_GOAL OF THE EXERCISE_
The line containing "1. Clone the app on your local repositories." marks where to begin. Write out that line and every line after it exactly, through the last line below.

_DATA_

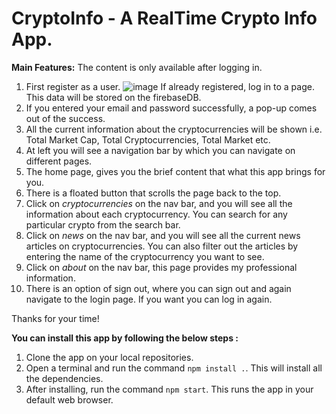 # CryptoInfo - A RealTime Crypto Info App.

**Main Features:**
The content is only available after logging in.
1. First register as a user.
   ![image](https://github.com/krnkrXD/cryptoinfo/assets/124873800/5f73899f-98b8-488b-b0a4-bd80288587ee)
   If already registered, log in to a page.
   This data will be stored on the firebaseDB.
3. If you entered your email and password successfully, a pop-up comes out of the success.
4. All the current information about the cryptocurrencies will be shown i.e. Total Market Cap, Total Cryptocurrencies, Total Market etc.
5. At left you will see a navigation bar by which you can navigate on different pages.
6. The home page, gives you the brief content that what this app brings for you.
7. There is a floated button that scrolls the page back to the top.
8. Click on _cryptocurrencies_ on the nav bar, and you will see all the information about each cryptocurrency. You can search for any particular crypto from the search bar.
9. Click on _news_ on the nav bar, and you will see all the current news articles on cryptocurrencies. You can also filter out the articles by entering the name of the cryptocurrency you want to see.
10. Click on _about_ on the nav bar, this page provides my professional information.
11. There is an option of sign out, where you can sign out and again navigate to the login page. If you want you can log in again.

Thanks for your time!

**You can install this app by following the below steps :**
1. Clone the app on your local repositories.
2. Open a terminal and run the command `npm install .`. This will install all the dependencies.
3. After installing, run the command `npm start`. This runs the app in your default web browser.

_EXERCISE RESPONSE_
1. Clone the app on your local repositories.
2. Open a terminal and run the command `npm install .`. This will install all the dependencies.
3. After installing, run the command `npm start`. This runs the app in your default web browser.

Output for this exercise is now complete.